THE EFFECTS OF WORK FAMILY CONFLICT AND FAMILY–WORK CONFLICT ON JOB EMBEDDEDNESS: THE MEDIATION OF EMOTIONAL EXHAUSTION
THE EFFECTS OF WORK FAMILY CONFLICT AND FAMILY–WORK CONFLICT ON JOB EMBEDDEDNESS: THE MEDIATION OF EMOTIONAL EXHAUSTION
Dani Rizana*
Fakultas Ekonomi dan Bisnis, Universitas Putra Bangsa, Kebumen
Indah Rohyani
Fakultas Ekonomi dan Bisnis, Universitas Putra Bangsa, Kebumen
DOI: https://doi.org/10.19184/bisma.v19i2.53773
ABSTRACT
This study investigates the influence of Work–Family Conflict (WFC) and Family–Work Conflict (FWC) on Job Embeddedness, with Emotional Exhaustion serving as a mediating variable. A quantitative research approach was employed, using Structural Equation Modeling (SEM) with the Partial Least Squares (PLS) method. Data were collected through a survey of 300 courier expedition employees in Indonesia using a convenience sampling technique. The findings reveal that both WFC and FWC negatively and significantly affect Job Embeddedness, while simultaneously exerting a positive and significant impact on Emotional Exhaustion. Emotional Exhaustion, in turn, has a negative and significant effect on Job Embeddedness. The mediation analysis further confirms that Emotional Exhaustion significantly mediates the relationship between role conflicts and Job Embeddedness. These results highlight the detrimental effect of work-family conflicts on employees’ emotional well-being and their organizational attachment. The study underscores the importance of organizational strategies that promote work-life balance to sustain employee engagement and reduce turnover
Keywords: Work–Family Conflict, Family–Work Conflict, emotional exhaustion, job embeddedness.
ABSTRAK
Penelitian ini bertujuan untuk mengkaji pengaruh Work–Family Conflict (WFC) dan Family–Work Conflict (FWC) terhadap Job Embeddedness, dengan Emotional Exhaustion sebagai variabel mediasi.
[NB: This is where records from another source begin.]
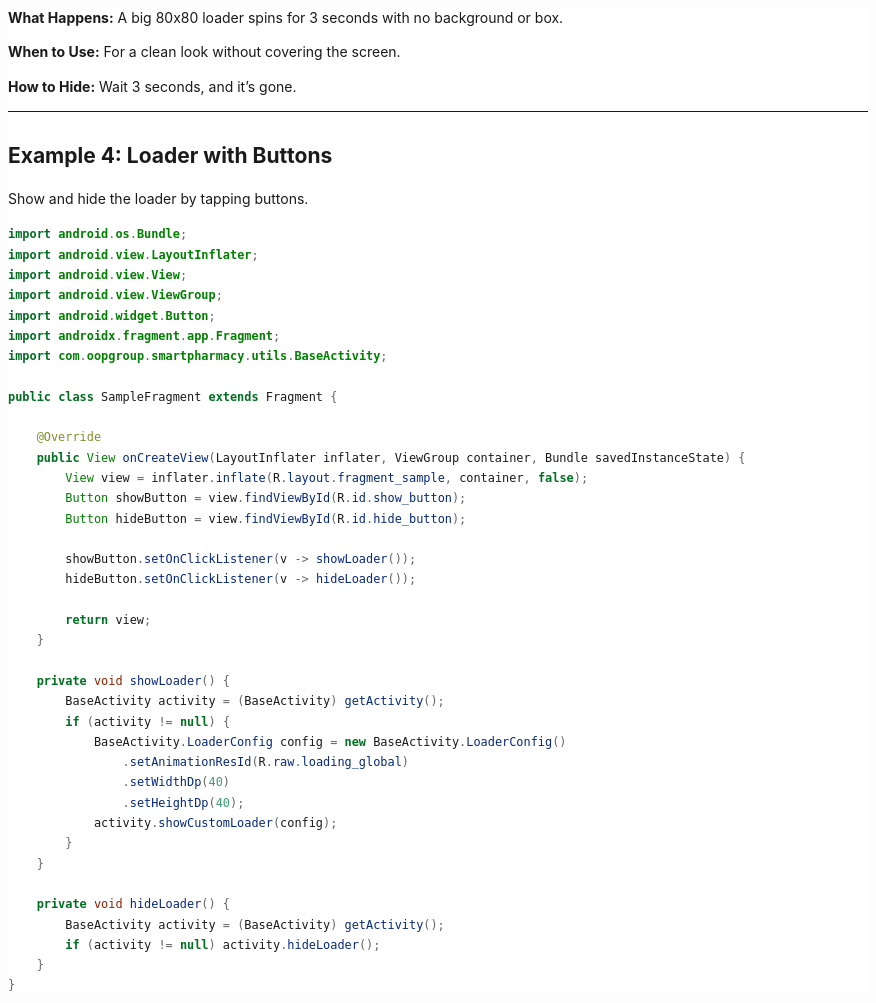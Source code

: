 
**What Happens:** A big 80x80 loader spins for 3 seconds with no background or box.

**When to Use:** For a clean look without covering the screen.

**How to Hide:** Wait 3 seconds, and it’s gone.

---

## Example 4: Loader with Buttons
Show and hide the loader by tapping buttons.

```java
import android.os.Bundle;
import android.view.LayoutInflater;
import android.view.View;
import android.view.ViewGroup;
import android.widget.Button;
import androidx.fragment.app.Fragment;
import com.oopgroup.smartpharmacy.utils.BaseActivity;

public class SampleFragment extends Fragment {

    @Override
    public View onCreateView(LayoutInflater inflater, ViewGroup container, Bundle savedInstanceState) {
        View view = inflater.inflate(R.layout.fragment_sample, container, false);
        Button showButton = view.findViewById(R.id.show_button);
        Button hideButton = view.findViewById(R.id.hide_button);

        showButton.setOnClickListener(v -> showLoader());
        hideButton.setOnClickListener(v -> hideLoader());
        
        return view;
    }

    private void showLoader() {
        BaseActivity activity = (BaseActivity) getActivity();
        if (activity != null) {
            BaseActivity.LoaderConfig config = new BaseActivity.LoaderConfig()
                .setAnimationResId(R.raw.loading_global)
                .setWidthDp(40)
                .setHeightDp(40);
            activity.showCustomLoader(config);
        }
    }

    private void hideLoader() {
        BaseActivity activity = (BaseActivity) getActivity();
        if (activity != null) activity.hideLoader();
    }
}
```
Pendekatan penelitian yang digunakan adalah kuantitatif, dengan analisis data dilakukan melalui Structural Equation Model (SEM) berbasis Partial Least Square (PLS). Penelitian ini menggunakan metode convenience sampling dengan mensurvei 300 karyawan kurir ekspedisi di Indonesia Hasil penelitian menunjukkan bahwa WFC dan FWC berpengaruh negatif dan signifikan terhadap Job Embeddedness. Selain itu, kedua jenis konflik peran tersebut juga berpengaruh positif dan signifikan terhadap Emotional Exhaustion. Selanjutnya, Emotional Exhaustion terbukti memiliki pengaruh negatif dan signifikan terhadap Job Embeddedness. Uji mediasi mengonfirmasi bahwa Emotional Exhaustion memediasi secara signifikan hubungan antara WFC maupun FWC dengan Job Embeddedness. Temuan ini mengindikasikan bahwa tekanan dari konflik peran kerja dan keluarga berpotensi menguras energi emosional karyawan, yang pada akhirnya menurunkan tingkat keterikatan mereka terhadap pekerjaan dan organisasi. Oleh karena itu, organisasi perlu mempertimbangkan intervensi strategis untuk mengelola keseimbangan kehidupan kerja-keluarga guna mempertahankan keterikatan dan retensi karyawan.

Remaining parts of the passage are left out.